**Exercise description**
Of all the lines below, return only those starting with the line holding "- By simple" and going on through the line holding "- By flexible", exactly as written.

**Information provided**
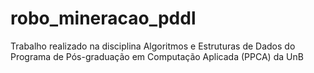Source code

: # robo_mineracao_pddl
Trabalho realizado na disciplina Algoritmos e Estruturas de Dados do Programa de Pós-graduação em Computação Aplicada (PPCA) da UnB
* * *
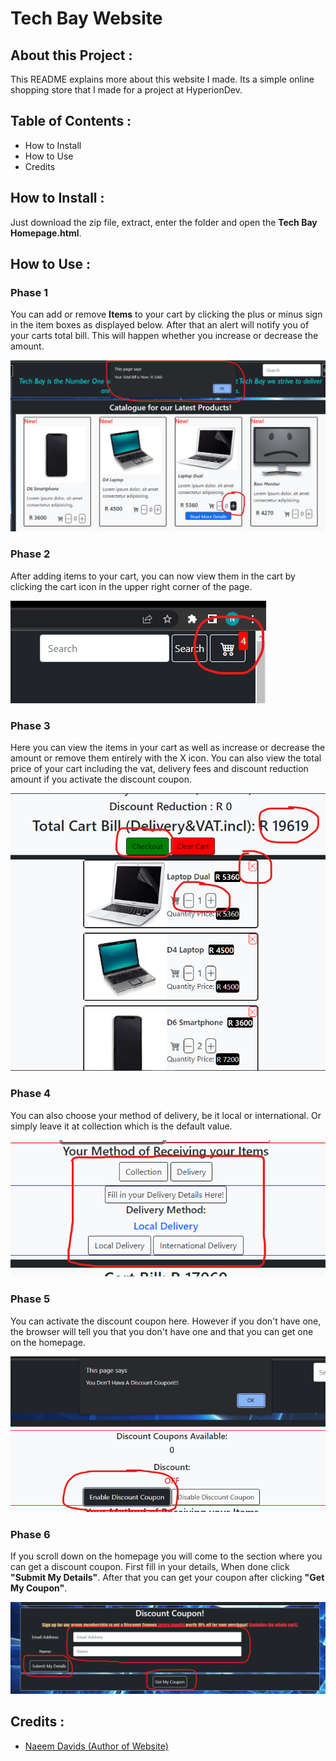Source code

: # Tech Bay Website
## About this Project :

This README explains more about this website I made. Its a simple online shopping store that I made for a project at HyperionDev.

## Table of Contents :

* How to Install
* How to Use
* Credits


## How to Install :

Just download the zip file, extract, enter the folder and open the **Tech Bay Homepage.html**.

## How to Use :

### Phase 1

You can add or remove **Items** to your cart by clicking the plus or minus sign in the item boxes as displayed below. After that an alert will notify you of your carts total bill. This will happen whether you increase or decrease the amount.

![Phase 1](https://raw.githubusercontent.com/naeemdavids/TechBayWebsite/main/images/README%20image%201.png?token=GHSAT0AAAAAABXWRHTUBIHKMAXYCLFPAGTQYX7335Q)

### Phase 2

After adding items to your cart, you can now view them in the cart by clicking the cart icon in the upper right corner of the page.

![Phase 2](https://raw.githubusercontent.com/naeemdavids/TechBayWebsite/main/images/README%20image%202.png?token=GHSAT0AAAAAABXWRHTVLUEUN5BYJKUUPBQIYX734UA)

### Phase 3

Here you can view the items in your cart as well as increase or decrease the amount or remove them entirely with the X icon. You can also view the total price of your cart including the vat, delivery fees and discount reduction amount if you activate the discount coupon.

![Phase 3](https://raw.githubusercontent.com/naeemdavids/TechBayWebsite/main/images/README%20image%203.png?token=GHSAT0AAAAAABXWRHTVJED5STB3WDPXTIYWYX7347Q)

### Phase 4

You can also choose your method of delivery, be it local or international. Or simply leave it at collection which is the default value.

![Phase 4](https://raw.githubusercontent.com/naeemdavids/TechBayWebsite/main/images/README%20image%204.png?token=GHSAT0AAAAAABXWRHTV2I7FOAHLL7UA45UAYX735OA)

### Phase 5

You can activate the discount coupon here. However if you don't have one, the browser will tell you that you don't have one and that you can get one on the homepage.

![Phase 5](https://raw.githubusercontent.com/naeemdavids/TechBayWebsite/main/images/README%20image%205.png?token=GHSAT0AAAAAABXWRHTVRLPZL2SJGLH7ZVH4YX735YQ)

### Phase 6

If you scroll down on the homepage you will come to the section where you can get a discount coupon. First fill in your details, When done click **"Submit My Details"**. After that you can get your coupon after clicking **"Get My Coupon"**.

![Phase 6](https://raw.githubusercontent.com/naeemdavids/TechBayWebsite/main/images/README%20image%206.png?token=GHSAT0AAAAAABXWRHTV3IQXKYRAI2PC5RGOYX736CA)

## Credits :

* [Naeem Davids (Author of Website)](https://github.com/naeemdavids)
==
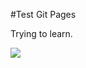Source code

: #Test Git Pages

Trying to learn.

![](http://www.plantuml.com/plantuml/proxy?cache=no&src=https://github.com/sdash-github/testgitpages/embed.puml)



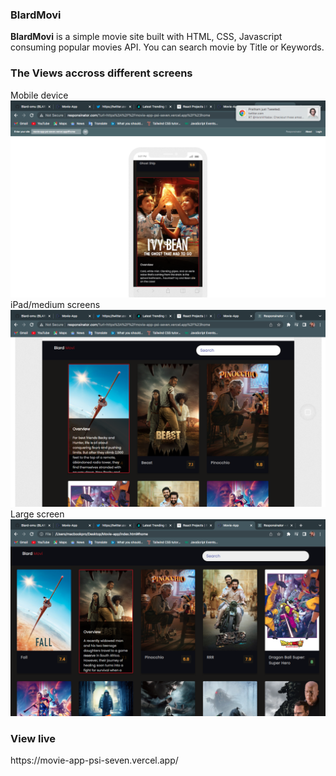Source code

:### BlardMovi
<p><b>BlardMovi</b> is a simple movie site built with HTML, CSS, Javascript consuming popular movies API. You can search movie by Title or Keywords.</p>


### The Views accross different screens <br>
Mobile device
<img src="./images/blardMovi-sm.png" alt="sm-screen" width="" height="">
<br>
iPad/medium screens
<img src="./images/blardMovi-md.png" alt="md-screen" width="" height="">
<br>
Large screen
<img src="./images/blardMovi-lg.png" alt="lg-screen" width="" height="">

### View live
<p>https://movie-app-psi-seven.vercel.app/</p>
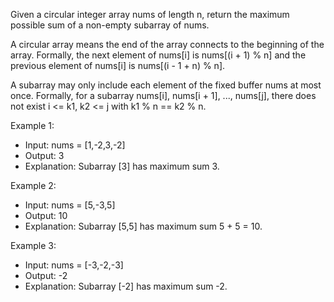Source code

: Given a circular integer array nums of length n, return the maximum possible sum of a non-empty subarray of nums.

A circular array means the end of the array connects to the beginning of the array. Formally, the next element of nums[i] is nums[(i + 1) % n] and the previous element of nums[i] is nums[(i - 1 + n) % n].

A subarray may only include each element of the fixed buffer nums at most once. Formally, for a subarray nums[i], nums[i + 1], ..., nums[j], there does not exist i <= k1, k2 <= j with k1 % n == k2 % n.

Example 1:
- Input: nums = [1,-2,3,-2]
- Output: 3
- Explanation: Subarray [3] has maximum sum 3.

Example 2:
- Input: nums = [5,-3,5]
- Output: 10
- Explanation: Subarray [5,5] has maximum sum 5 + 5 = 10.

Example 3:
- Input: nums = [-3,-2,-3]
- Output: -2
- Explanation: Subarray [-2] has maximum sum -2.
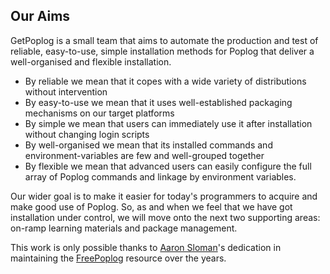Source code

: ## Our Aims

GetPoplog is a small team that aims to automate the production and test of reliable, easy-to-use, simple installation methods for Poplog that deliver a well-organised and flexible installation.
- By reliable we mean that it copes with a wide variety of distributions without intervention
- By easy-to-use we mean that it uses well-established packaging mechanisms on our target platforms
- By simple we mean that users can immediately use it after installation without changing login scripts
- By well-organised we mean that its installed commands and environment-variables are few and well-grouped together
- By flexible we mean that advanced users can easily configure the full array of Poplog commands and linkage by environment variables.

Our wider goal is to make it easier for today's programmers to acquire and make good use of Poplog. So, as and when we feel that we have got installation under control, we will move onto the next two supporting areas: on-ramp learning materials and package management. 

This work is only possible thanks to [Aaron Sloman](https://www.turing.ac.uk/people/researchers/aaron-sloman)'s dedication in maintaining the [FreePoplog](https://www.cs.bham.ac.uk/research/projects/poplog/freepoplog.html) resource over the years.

**Solution to the problem**
- By simple we mean that users can immediately use it after installation without changing login scripts
- By well-organised we mean that its installed commands and environment-variables are few and well-grouped together
- By flexible we mean that advanced users can easily configure the full array of Poplog commands and linkage by environment variables.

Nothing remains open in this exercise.